Memory mixing means that each memory cell is updated using a weighted combination of the previous values of all cells. This allows information to flow and be integrated between cells in a non-sequential way. Essentially, it relaxes the sequential constraint of traditional RNNs and allows for a more flexible, graph-like computation over the latent space.
Together, these two components endow the xLSTM with a dynamic, updateable memory that can be accessed and manipulated “outside” the main token-by-token processing flow. The model can compress information into this memory, “reason” over it by mixing and gating cells, then produce outputs guided by the updated memory state.
In this way, the xLSTM takes a significant step towards the kind of “reasoning outside token-space” that I suggested would be important for highly capable models. The memory acts as a workspace for flexible computation that isn’t strictly tied to the input token sequence.
Now, this doesn’t mean the xLSTM is doing all the kinds of reasoning we might eventually want from an advanced AI system. But it demonstrates a powerful architecture for models to store and manipulate information in a latent space, at a more abstract level than individual tokens. As we scale up this approach, we can expect models to perform more and more “reasoning” in this compressed space rather than via explicit token-level computation.
This is an excellent point.
While LLMs seem (relatively) safe, we may very well blow right on by them soon.
I do think that many of the safety advantages of LLMs come from their understanding of human intentions (and therefore implied values). Those would be retained in improved architectures that still predict human language use. If such a system’s thought process was entirely opaque, we could no longer perform Externalized reasoning oversight by “reading its thoughts”.
But think it might be possible to build a reliable agent from unreliable parts. I think humans are such an agent, and evolution made us this way because it’s a way to squeeze extra capability out of a set of base cognitive capacities.

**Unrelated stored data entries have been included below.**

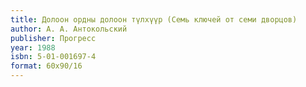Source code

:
 ```yaml
---
title: Долоон ордны долоон түлхүүр (Семь ключей от семи дворцов)
author: А. А. Антокольский
publisher: Прогресс
year: 1988
isbn: 5-01-001697-4
format: 60x90/16
---
```

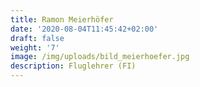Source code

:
 ```yaml
---
title: Ramon Meierhöfer
date: '2020-08-04T11:45:42+02:00'
draft: false
weight: '7'
image: /img/uploads/bild_meierhoefer.jpg
description: Fluglehrer (FI)
---
```


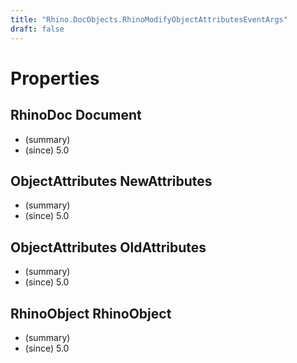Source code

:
 ```yaml
---
title: "Rhino.DocObjects.RhinoModifyObjectAttributesEventArgs"
draft: false
---
```


# Properties
## RhinoDoc Document
- (summary) 
- (since) 5.0
## ObjectAttributes NewAttributes
- (summary) 
- (since) 5.0
## ObjectAttributes OldAttributes
- (summary) 
- (since) 5.0
## RhinoObject RhinoObject
- (summary) 
- (since) 5.0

Imagine an agentic set of scaffolding that merely calls the super-LLM for individual cognitive acts. Such an agent would use a hand-coded “System 2” thinking approach to solve problems, like humans do. That involves breaking a problem into cognitive steps. We also use System 2 for our biggest ethical decisions; we predict consequences of our major decisions, and compare them to our goals, including ethical goals. Such a synthetic agent would use System 2 for problem-solving capabilities, and also for checking plans for how well they achieve goals. This would be done for efficiency; spending a lot of compute or external resources on a bad plan would be quite costly. Having implemented it for efficiency, you might as well use it for safety.
This is just restating stuff I’ve said elsewhere, but I’m trying to refine the model, and work through how well it might work if you couldn’t apply any external reasoning oversight, and little to no interpretability. It’s definitely bad for the odds of success, but not necessarily crippling. I think.

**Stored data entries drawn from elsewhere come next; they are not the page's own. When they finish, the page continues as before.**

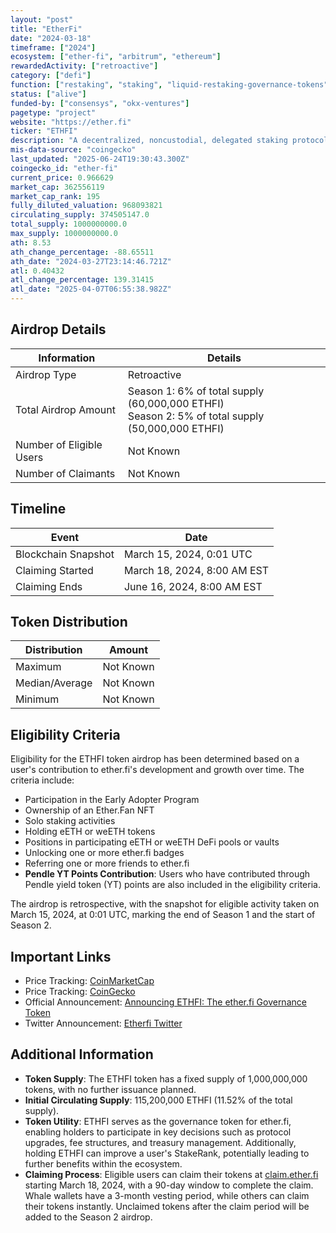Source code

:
 ```yaml
---
layout: "post"
title: "EtherFi"
date: "2024-03-18"
timeframe: ["2024"]
ecosystem: ["ether-fi", "arbitrum", "ethereum"]
rewardedActivity: ["retroactive"]
category: ["defi"]
function: ["restaking", "staking", "liquid-restaking-governance-tokens", "decentralized-finance"]
status: ["alive"]
funded-by: ["consensys", "okx-ventures"]
pagetype: "project"
website: "https://ether.fi"
ticker: "ETHFI"
description: "A decentralized, noncustodial, delegated staking protocol leading in liquid restaking tokens, allowing users to stake ETH securely while maintaining liquidity through eETH, a rebasing ERC-20 liquid staking token."
mis-data-source: "coingecko"
last_updated: "2025-06-24T19:30:43.300Z"
coingecko_id: "ether-fi"
current_price: 0.966629
market_cap: 362556119
market_cap_rank: 195
fully_diluted_valuation: 968093821
circulating_supply: 374505147.0
total_supply: 1000000000.0
max_supply: 1000000000.0
ath: 8.53
ath_change_percentage: -88.65511
ath_date: "2024-03-27T23:14:46.721Z"
atl: 0.40432
atl_change_percentage: 139.31415
atl_date: "2025-04-07T06:55:38.982Z"
---
```


## Airdrop Details

| Information              | Details                                                                                            |
| ------------------------ | -------------------------------------------------------------------------------------------------- |
| Airdrop Type             | Retroactive                                                                                        |
| Total Airdrop Amount     | Season 1: 6% of total supply (60,000,000 ETHFI)<br>Season 2: 5% of total supply (50,000,000 ETHFI) |
| Number of Eligible Users | Not Known                                                                                          |
| Number of Claimants      | Not Known                                                                                          |

## Timeline

| Event               | Date                        |
| ------------------- | --------------------------- |
| Blockchain Snapshot | March 15, 2024, 0:01 UTC    |
| Claiming Started    | March 18, 2024, 8:00 AM EST |
| Claiming Ends       | June 16, 2024, 8:00 AM EST  |

## Token Distribution

| Distribution   | Amount    |
| -------------- | --------- |
| Maximum        | Not Known |
| Median/Average | Not Known |
| Minimum        | Not Known |

## Eligibility Criteria

Eligibility for the ETHFI token airdrop has been determined based on a user's contribution to ether.fi's development and growth over time. The criteria include:

- Participation in the Early Adopter Program
- Ownership of an Ether.Fan NFT
- Solo staking activities
- Holding eETH or weETH tokens
- Positions in participating eETH or weETH DeFi pools or vaults
- Unlocking one or more ether.fi badges
- Referring one or more friends to ether.fi
- **Pendle YT Points Contribution**: Users who have contributed through Pendle yield token (YT) points are also included in the eligibility criteria.

The airdrop is retrospective, with the snapshot for eligible activity taken on March 15, 2024, at 0:01 UTC, marking the end of Season 1 and the start of Season 2.

## Important Links

- Price Tracking: [CoinMarketCap](https://coinmarketcap.com/currencies/ether-fi)
- Price Tracking: [CoinGecko](https://www.coingecko.com/en/coins/ether-fi)
- Official Announcement: [Announcing ETHFI: The ether.fi Governance Token](https://etherfi.medium.com/announcing-ethfi-the-ether-fi-governance-token-8cae7327763a)
- Twitter Announcement: [Etherfi Twitter](https://x.com/ether_fi/status/1769002585501962253)

## Additional Information

- **Token Supply**: The ETHFI token has a fixed supply of 1,000,000,000 tokens, with no further issuance planned.
- **Initial Circulating Supply**: 115,200,000 ETHFI (11.52% of the total supply).
- **Token Utility**: ETHFI serves as the governance token for ether.fi, enabling holders to participate in key decisions such as protocol upgrades, fee structures, and treasury management. Additionally, holding ETHFI can improve a user's StakeRank, potentially leading to further benefits within the ecosystem.
- **Claiming Process**: Eligible users can claim their tokens at [claim.ether.fi](https://claim.ether.fi) starting March 18, 2024, with a 90-day window to complete the claim. Whale wallets have a 3-month vesting period, while others can claim their tokens instantly. Unclaimed tokens after the claim period will be added to the Season 2 airdrop.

This needs more thought. I’m working on a post on System 2 alignment, as sketched out briefly (and probably incomprehensibly) above.

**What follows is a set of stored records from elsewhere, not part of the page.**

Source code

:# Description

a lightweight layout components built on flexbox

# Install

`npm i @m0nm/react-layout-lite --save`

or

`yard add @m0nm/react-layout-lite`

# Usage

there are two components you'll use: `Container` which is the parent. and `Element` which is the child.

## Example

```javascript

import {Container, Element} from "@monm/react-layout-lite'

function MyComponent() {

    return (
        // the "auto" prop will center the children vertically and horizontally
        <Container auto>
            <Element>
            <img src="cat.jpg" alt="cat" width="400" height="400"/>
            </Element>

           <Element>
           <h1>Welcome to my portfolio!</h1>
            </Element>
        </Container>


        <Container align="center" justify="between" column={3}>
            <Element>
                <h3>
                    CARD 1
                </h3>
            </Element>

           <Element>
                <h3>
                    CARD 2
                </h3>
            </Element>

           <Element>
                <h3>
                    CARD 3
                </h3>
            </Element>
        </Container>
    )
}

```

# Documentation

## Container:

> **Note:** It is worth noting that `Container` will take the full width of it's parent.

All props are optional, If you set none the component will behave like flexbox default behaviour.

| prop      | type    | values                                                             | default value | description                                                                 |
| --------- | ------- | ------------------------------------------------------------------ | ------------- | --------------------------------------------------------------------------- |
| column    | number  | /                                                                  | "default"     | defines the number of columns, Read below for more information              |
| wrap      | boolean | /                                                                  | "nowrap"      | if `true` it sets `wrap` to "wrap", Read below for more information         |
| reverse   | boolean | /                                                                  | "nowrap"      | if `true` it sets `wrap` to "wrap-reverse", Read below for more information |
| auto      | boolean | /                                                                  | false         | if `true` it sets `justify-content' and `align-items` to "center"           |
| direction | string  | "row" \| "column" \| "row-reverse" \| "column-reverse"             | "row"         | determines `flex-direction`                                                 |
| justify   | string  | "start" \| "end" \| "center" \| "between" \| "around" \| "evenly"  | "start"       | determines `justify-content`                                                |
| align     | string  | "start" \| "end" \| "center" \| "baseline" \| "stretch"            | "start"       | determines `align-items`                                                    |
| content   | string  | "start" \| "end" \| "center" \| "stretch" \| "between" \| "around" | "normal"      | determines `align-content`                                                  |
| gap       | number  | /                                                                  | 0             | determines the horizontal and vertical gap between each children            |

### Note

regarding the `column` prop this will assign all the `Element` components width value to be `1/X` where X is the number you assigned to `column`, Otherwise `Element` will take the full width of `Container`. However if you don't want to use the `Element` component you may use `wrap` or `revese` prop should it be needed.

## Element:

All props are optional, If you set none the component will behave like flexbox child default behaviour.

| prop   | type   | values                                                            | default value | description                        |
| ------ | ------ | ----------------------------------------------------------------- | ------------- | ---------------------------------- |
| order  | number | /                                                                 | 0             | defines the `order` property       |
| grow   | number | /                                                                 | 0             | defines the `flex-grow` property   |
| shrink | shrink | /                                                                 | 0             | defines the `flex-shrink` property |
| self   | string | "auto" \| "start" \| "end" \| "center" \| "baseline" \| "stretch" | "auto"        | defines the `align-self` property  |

Did you mean something different than “AIs understand our intentions” (e.g. maybe you meant that humans can understand the AI’s intentions?).
I think future more powerful AIs will surely be strictly better at understanding what humans intend.
I think future more powerful/useful AIs will understand our intentions better IF they are trained to predict language. Text corpuses contain rich semantics about human intentions.
I can imagine other AI systems that are trained differently, and I would be more worried about those.
That’s what I meant by current AI understanding our intentions possibly better than future AI.